Hearing and reading a lot more conversations that pertain to leaving social media, or at least lessening the habitual checking-in. The magnetic pull of “likes,” as well as the “fear of missing out” on something that happened 12 seconds ago.
“Is the never-ending psychic tinnitus of social media worth suffering through in the ever-dwindling hope that you’ll be exposed to something enriching, thanks to algorithms that favor paid advertising and “growth hacking?” The answer–for me, at least–is increasingly no.”
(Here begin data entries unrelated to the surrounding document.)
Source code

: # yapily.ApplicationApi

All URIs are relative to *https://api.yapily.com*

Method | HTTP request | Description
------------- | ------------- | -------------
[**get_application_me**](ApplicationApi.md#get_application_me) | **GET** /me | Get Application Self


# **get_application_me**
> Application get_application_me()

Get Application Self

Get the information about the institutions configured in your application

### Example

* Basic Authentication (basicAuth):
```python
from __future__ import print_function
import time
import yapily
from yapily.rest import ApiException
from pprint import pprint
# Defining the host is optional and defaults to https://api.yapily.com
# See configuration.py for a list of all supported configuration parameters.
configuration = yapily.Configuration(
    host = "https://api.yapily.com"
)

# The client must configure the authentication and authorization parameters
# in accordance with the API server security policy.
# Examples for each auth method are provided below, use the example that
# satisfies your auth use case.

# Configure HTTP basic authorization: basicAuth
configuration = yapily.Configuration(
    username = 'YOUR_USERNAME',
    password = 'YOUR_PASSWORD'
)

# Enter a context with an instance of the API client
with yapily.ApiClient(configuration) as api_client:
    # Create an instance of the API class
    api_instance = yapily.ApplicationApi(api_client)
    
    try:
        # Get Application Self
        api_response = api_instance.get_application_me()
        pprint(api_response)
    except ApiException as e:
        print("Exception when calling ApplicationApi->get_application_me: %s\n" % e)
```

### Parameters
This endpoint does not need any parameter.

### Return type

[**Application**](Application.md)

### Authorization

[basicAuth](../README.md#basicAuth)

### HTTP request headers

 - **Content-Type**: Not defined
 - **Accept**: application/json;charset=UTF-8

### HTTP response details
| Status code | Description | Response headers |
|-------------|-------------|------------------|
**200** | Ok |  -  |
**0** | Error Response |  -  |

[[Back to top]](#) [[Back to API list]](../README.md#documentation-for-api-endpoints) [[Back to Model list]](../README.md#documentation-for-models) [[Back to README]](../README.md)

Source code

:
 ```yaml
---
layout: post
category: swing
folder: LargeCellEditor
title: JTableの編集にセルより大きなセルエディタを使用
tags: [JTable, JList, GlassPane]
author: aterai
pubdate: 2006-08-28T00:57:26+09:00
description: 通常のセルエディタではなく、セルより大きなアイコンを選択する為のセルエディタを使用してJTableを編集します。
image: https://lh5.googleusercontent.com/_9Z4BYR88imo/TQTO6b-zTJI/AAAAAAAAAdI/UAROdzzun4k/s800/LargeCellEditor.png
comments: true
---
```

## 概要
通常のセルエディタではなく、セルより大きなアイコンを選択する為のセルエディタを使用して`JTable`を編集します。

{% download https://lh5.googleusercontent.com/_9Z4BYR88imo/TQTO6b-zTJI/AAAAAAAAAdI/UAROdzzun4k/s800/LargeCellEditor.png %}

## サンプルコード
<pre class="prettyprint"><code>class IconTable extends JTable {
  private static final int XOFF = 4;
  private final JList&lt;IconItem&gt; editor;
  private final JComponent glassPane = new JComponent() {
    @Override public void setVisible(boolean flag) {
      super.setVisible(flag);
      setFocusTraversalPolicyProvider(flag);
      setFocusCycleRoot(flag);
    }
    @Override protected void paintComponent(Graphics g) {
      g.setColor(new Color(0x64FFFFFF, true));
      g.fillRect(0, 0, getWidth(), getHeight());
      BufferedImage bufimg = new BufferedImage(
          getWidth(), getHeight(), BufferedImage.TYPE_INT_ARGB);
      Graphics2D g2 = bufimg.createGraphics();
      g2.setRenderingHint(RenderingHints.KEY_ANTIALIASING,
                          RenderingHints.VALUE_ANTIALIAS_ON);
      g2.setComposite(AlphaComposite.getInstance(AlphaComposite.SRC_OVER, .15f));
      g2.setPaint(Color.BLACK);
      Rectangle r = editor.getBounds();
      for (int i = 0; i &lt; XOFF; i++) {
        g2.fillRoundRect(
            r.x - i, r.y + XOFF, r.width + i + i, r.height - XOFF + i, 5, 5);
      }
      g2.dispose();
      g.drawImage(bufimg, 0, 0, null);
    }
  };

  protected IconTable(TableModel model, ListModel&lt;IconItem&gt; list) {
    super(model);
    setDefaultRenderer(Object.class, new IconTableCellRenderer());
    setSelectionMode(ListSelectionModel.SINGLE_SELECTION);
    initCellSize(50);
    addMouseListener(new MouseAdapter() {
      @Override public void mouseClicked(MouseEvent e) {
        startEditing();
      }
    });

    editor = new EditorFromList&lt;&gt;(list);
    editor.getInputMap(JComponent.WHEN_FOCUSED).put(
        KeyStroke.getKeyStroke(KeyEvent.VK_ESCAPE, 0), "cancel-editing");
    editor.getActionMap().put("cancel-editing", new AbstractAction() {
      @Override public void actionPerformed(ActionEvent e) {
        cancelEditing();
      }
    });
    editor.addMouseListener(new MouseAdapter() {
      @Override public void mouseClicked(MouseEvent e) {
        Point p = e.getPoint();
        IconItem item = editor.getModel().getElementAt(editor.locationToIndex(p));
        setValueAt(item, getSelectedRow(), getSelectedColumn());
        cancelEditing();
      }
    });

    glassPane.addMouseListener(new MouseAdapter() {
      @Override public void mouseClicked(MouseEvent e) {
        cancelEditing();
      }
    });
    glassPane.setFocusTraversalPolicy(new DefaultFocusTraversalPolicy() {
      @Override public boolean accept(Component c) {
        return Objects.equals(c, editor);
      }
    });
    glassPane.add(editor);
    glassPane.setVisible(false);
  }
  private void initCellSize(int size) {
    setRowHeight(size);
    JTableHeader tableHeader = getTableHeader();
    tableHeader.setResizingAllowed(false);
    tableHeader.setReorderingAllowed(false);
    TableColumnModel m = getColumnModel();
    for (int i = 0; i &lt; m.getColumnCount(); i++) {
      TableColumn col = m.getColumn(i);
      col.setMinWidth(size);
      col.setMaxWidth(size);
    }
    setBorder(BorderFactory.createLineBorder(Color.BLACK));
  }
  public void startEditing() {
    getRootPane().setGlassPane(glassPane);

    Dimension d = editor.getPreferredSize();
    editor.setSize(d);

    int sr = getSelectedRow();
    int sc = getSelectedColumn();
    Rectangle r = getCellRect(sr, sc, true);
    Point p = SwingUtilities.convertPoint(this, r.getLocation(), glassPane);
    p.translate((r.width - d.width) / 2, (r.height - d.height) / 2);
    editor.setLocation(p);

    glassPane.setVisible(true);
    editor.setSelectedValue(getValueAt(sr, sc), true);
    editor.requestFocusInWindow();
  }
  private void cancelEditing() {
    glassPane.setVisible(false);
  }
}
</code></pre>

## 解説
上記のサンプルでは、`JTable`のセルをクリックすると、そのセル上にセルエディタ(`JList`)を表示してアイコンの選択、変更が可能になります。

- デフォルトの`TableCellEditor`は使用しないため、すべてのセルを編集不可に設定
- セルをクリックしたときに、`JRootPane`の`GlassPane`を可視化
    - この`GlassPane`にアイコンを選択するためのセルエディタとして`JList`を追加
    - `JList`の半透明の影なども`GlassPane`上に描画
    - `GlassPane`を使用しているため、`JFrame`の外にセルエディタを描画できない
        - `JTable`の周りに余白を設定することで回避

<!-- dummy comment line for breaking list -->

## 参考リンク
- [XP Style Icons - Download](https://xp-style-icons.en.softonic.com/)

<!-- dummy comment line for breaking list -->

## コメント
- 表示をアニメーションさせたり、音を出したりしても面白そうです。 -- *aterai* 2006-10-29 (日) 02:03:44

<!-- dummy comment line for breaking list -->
‘Escaping the Social Media Morass and Rediscovering Delight,’ by Tenebrous Kate
There is still value in “getting the word out,” of course, for both projects and worthy causes, but the problem is noise. Everyone is getting the word out. Everyone knows someone who has a GoFundMe. Every town has some asshole that got caught doing horrible things.
In 1998 or so I remember this interaction with a friend. I started telling a story, and before I got too far along they said, “yeah, I know, I read your Xanga.”
Now in 2018, 20 years later, we know what our friends are eating in real time. Or we can watch a video from the show they’re at right this second. That immediacy can be overwhelming at times.
What do we do with that information? We take in the videos, the cute filters, the badly lit and even worse sounding concert footage, and then… then what?
We know so much now, and yet we know so little.